A while ago I conducted a creative writing experiment with Grok 4.1 and Claude Sonnet 4.5. Anthropic just released Opus 4.6, arguably one of the most advanced and sophisticated LLMs on the planet to-date, and I wanted to see how it stands up in the creative writing department against the previous models I tested.
I used the exact same prompt as the previous tests, in a clean session with no context. This is what it produced:
The needle is a fishhook I straightened three months ago with a rock and my teeth. The thread is monofilament I pulled from a shrimp net that washed into the sewer canal. Neither is sterile. I’m not sterile. Nothing in the Trench is sterile, which is the problem.
I bite down on the collar of my parka and push the hook through the edge of the wound.
Gus strobes red-red-red from the corner where he hovers, his one good eye dilated wide.
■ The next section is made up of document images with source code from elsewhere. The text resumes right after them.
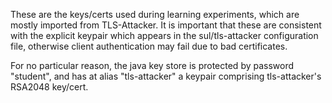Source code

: These are the keys/certs used during learning experiments, which are mostly imported from TLS-Attacker. 
It is important that these are consistent with the explicit keypair which appears in the sul/tls-attacker configuration file, otherwise client authentication may fail due to bad certificates.

For no particular reason, the java key store is protected by password "student", and has at alias "tls-attacker" a keypair comprising tls-attacker's RSA2048 key/cert. 
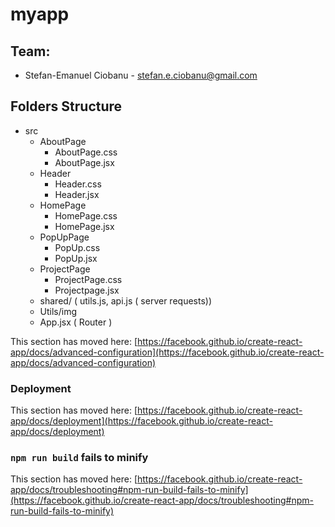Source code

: # myapp

## Team:

- Stefan-Emanuel Ciobanu - stefan.e.ciobanu@gmail.com


## Folders Structure

- src
  - AboutPage
    - AboutPage.css
    - AboutPage.jsx
  - Header
    - Header.css
    - Header.jsx
  - HomePage
    - HomePage.css
    - HomePage.jsx
  - PopUpPage
    - PopUp.css
    - PopUp.jsx
  - ProjectPage
    - ProjectPage.css
    - Projectpage.jsx
  - shared/ ( utils.js, api.js ( server requests))
  - Utils/img
  - App.jsx ( Router )

This section has moved here: [https://facebook.github.io/create-react-app/docs/advanced-configuration](https://facebook.github.io/create-react-app/docs/advanced-configuration)

### Deployment

This section has moved here: [https://facebook.github.io/create-react-app/docs/deployment](https://facebook.github.io/create-react-app/docs/deployment)

### `npm run build` fails to minify

This section has moved here: [https://facebook.github.io/create-react-app/docs/troubleshooting#npm-run-build-fails-to-minify](https://facebook.github.io/create-react-app/docs/troubleshooting#npm-run-build-fails-to-minify)
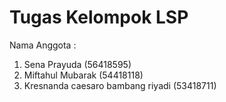 # Tugas Kelompok LSP
Nama Anggota :
1. Sena Prayuda (56418595)
2. Miftahul Mubarak (54418118)
3. Kresnanda caesaro bambang riyadi (53418711)
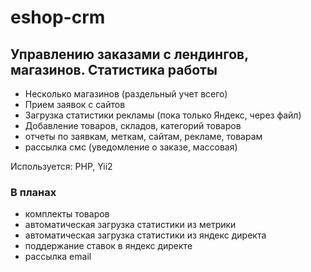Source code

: # eshop-crm
## Управлению заказами с лендингов, магазинов. Статистика работы

* Несколько магазинов (раздельный учет всего)  
* Прием заявок с сайтов  
* Загрузка статистики рекламы (пока только Яндекс, через файл)  
* Добавление товаров, складов, категорий товаров  
* отчеты по заявкам, меткам, сайтам, рекламе, товарам 
* рассылка смс (уведомление о заказе, массовая)

Используется: PHP, Yii2

### В планах
* комплекты товаров  
* автоматическая загрузка статистики из метрики  
* автоматическая загрузка статистики из яндекс директа  
* поддержание ставок в яндекс директе
* рассылка email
“I know,” I tell him through the parka. It comes out Ah nuh. The hook is dull. I have to push harder than I should, and the skin resists, and then it doesn’t. I breathe out through my nose in a long controlled stream the way Ibu taught me when I was small and getting stitches was something that happened in a clinic with anesthetic and lights that worked.
Gus shifts to blue. Holds it. The concern sits in the air between us like a question he can’t ask because he doesn’t have a mouth, just a cracked optical housing and a light array that shouldn’t still function but does, because Gus is too stubborn to die. We have that in common.
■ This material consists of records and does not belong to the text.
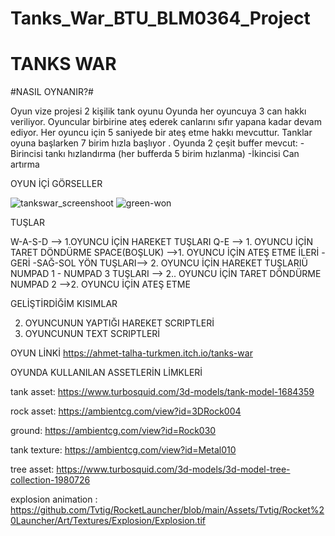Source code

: # Tanks_War_BTU_BLM0364_Project
#	TANKS WAR

#NASIL OYNANIR?#

Oyun vize projesi 2 kişilik tank oyunu
Oyunda her oyuncuya 3 can hakkı veriliyor.
Oyuncular birbirine ateş ederek canlarını sıfır yapana kadar devam ediyor.
Her oyuncu için  5 saniyede  bir ateş etme hakkı mevcuttur.
Tanklar oyuna başlarken 7 birim hızla başlıyor .
Oyunda 2 çeşit buffer mevcut:
  -Birincisi tankı hızlandırma (her bufferda 5 birim hızlanma)
  -İkincisi Can artırma 
  
  OYUN İÇİ GÖRSELLER 

![tankswar_screenshoot](https://user-images.githubusercontent.com/75940377/204498407-43168a44-88c7-4cd2-9803-4fbcfffbfda3.png)
![green-won](https://user-images.githubusercontent.com/75940377/204498386-90d8e7b5-02a9-4692-aff2-00e9dac0f61b.png)


TUŞLAR 

W-A-S-D  --> 1.OYUNCU İÇİN HAREKET  TUŞLARI 
Q-E    --> 1. OYUNCU İÇİN TARET DÖNDÜRME
SPACE(BOŞLUK) -->1. OYUNCU İÇİN  ATEŞ ETME
İLERİ -GERİ -SAĞ-SOL  YÖN TUŞLARI--> 2. OYUNCU İÇİN HAREKET TUŞLARIÜ
NUMPAD 1 - NUMPAD 3 TUŞLARI --> 2.. OYUNCU İÇİN TARET DÖNDÜRME
NUMPAD 2 -->2. OYUNCU İÇİN ATEŞ ETME 

GELİŞTİRDİĞİM KISIMLAR

2. OYUNCUNUN YAPTIĞI HAREKET SCRIPTLERİ
2. OYUNCUNUN TEXT SCRIPTLERİ

OYUN LİNKİ
https://ahmet-talha-turkmen.itch.io/tanks-war

OYUNDA KULLANILAN ASSETLERİN LİMKLERİ

tank asset: https://www.turbosquid.com/3d-models/tank-model-1684359

rock asset: https://ambientcg.com/view?id=3DRock004

ground: https://ambientcg.com/view?id=Rock030 

tank texture: https://ambientcg.com/view?id=Metal010

tree asset: https://www.turbosquid.com/3d-models/3d-model-tree-collection-1980726

explosion animation : https://github.com/Tvtig/RocketLauncher/blob/main/Assets/Tvtig/Rocket%20Launcher/Art/Textures/Explosion/Explosion.tif
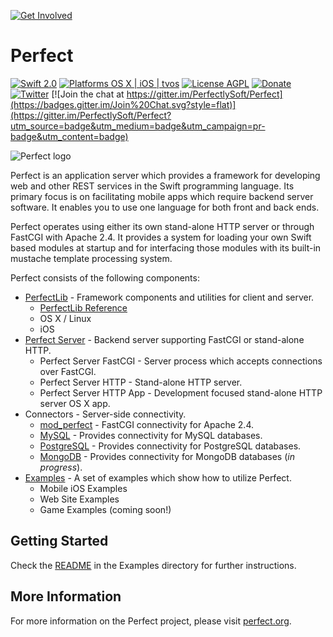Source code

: [![Get Involved](https://www.perfect.org/images/github-banner.jpg)](https://perfect.org/get-involved.html)

# Perfect 
[![Swift 2.0](https://img.shields.io/badge/Swift-2.0-orange.svg?style=flat)](https://developer.apple.com/swift/)
[![Platforms OS X | iOS | tvos](https://img.shields.io/badge/Platforms-OS%20X%20%7C%20iOS-lightgray.svg?style=flat)](https://developer.apple.com/swift/)
[![License AGPL](https://img.shields.io/badge/License-AGPL-blue.svg?style=flat)](http://www.perfect.org/AGPL_3_0_With_Perfect_Additional_Terms.txt)
[![Donate](https://img.shields.io/badge/donate-paypal-blue.svg?style=flat)](https://paypal.me/perfectlysoft)
[![Twitter](https://img.shields.io/badge/twitter-@perfectlysoft-blue.svg?style=flat)](http://twitter.com/PerfectlySoft)
[![Join the chat at https://gitter.im/PerfectlySoft/Perfect](https://badges.gitter.im/Join%20Chat.svg?style=flat)](https://gitter.im/PerfectlySoft/Perfect?utm_source=badge&utm_medium=badge&utm_campaign=pr-badge&utm_content=badge)

![Perfect logo](https://www.perfect.org/images/icon_128x128.png)



Perfect is an application server which provides a framework for developing web and other REST services in the Swift programming language. Its primary focus is on facilitating mobile apps which require backend server software. It enables you to use one language for both front and back ends.

Perfect operates using either its own stand-alone HTTP server or through FastCGI with Apache 2.4. It provides a system for loading your own Swift based modules at startup and for interfacing those modules with its built-in mustache template processing system.


Perfect consists of the following components:

* [PerfectLib](PerfectLib/#perfectlib) - Framework components and utilities for client and server.
	* [PerfectLib Reference](http://www.perfect.org/docs/)
	* OS X / Linux
	* iOS
* [Perfect Server](PerfectServer/#perfectserver) - Backend server supporting FastCGI or stand-alone HTTP.
	* Perfect Server FastCGI - Server process which accepts connections over FastCGI.
	* Perfect Server HTTP - Stand-alone HTTP server.
	* Perfect Server HTTP App - Development focused stand-alone HTTP server OS X app.
* Connectors - Server-side connectivity.
	* [mod_perfect](Connectors/mod_perfect/#mod_perfect) - FastCGI connectivity for Apache 2.4.
	* [MySQL](Connectors/MySQL/#mysql) - Provides connectivity for MySQL databases.
	* [PostgreSQL](Connectors/PostgreSQL/#postgresql) - Provides connectivity for PostgreSQL databases.
	* [MongoDB](Connectors/MongoDB/#mongodb) - Provides connectivity for MongoDB databases (*in progress*).
* [Examples](Examples/#examples) - A set of examples which show how to utilize Perfect.
	* Mobile iOS Examples
	* Web Site Examples
	* Game Examples (coming soon!)

## Getting Started
Check the [README](Examples/#examples) in the Examples directory for further instructions.

## More Information
For more information on the Perfect project, please visit [perfect.org](http://perfect.org).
“Stop,” I say. “I need to concentrate.”
He goes dark. That’s worse. That’s Gus sulking, and sulking Gus is louder than any color he throws because the silence has weight. My brother used to say Gus had opinions. Arjuna was four when he cracked the color codes—sat cross-legged on the floor of this same room and mapped every flash pattern to meaning while I was out pulling copper wire from a collapsed factory wall, and when I came home he told me, very seriously, that the ball was rude.
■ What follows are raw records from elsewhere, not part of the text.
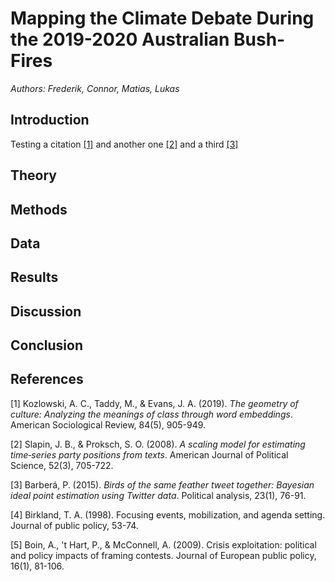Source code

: # Mapping the Climate Debate During the 2019-2020 Australian Bush-Fires
*Authors: Frederik, Connor, Matias, Lukas*

## Introduction

Testing a citation [[1]](#1) and another one [[2]](#2) and a third [[3]](#3)

## Theory

## Methods

## Data

## Results

## Discussion

## Conclusion

## References
<a id="1">[1]</a> 
Kozlowski, A. C., Taddy, M., & Evans, J. A. (2019). *The geometry of culture: Analyzing the meanings of class through word embeddings*. American Sociological Review, 84(5), 905-949.

<a id="2">[2]</a> 
Slapin, J. B., & Proksch, S. O. (2008). *A scaling model for estimating time‐series party positions from texts*. American Journal of Political Science, 52(3), 705-722.

<a id="3">[3]</a> 
Barberá, P. (2015). _Birds of the same feather tweet together: Bayesian ideal point estimation using Twitter data_. Political analysis, 23(1), 76-91.

<a id="4">[4]</a> 
Birkland, T. A. (1998). Focusing events, mobilization, and agenda setting. Journal of public policy, 53-74.

<a id="5">[5]</a> 
Boin, A., 't Hart, P., & McConnell, A. (2009). Crisis exploitation: political and policy impacts of framing contests. Journal of European public policy, 16(1), 81-106.
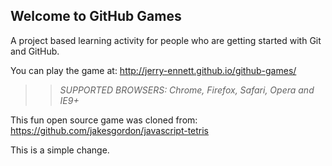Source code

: ## Welcome to GitHub Games

A project based learning activity for people who are getting started with Git and GitHub.

You can play the game at: http://jerry-ennett.github.io/github-games/

>> _*SUPPORTED BROWSERS*: Chrome, Firefox, Safari, Opera and IE9+_

This fun open source game was cloned from: https://github.com/jakesgordon/javascript-tetris

This is a simple change.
He was right. The ball is rude.
I loop the monofilament and pull the wound closed another centimeter. The cut runs from the point of my shoulder almost to my collarbone—deep enough to see the pale layer beneath the skin that I don’t want to think about too carefully. Deep enough that it won’t stop bleeding on its own. Deep enough that whoever made it meant it.
My hands aren’t shaking. I want that on the record. They’re steady and they do what I tell them and that matters because everything else about today I am putting in a room in my head and locking the door. The wound is a problem I can solve. The other thing is a room with a locked door. I’m good at rooms with locked doors. I’ve been building them since I was ten.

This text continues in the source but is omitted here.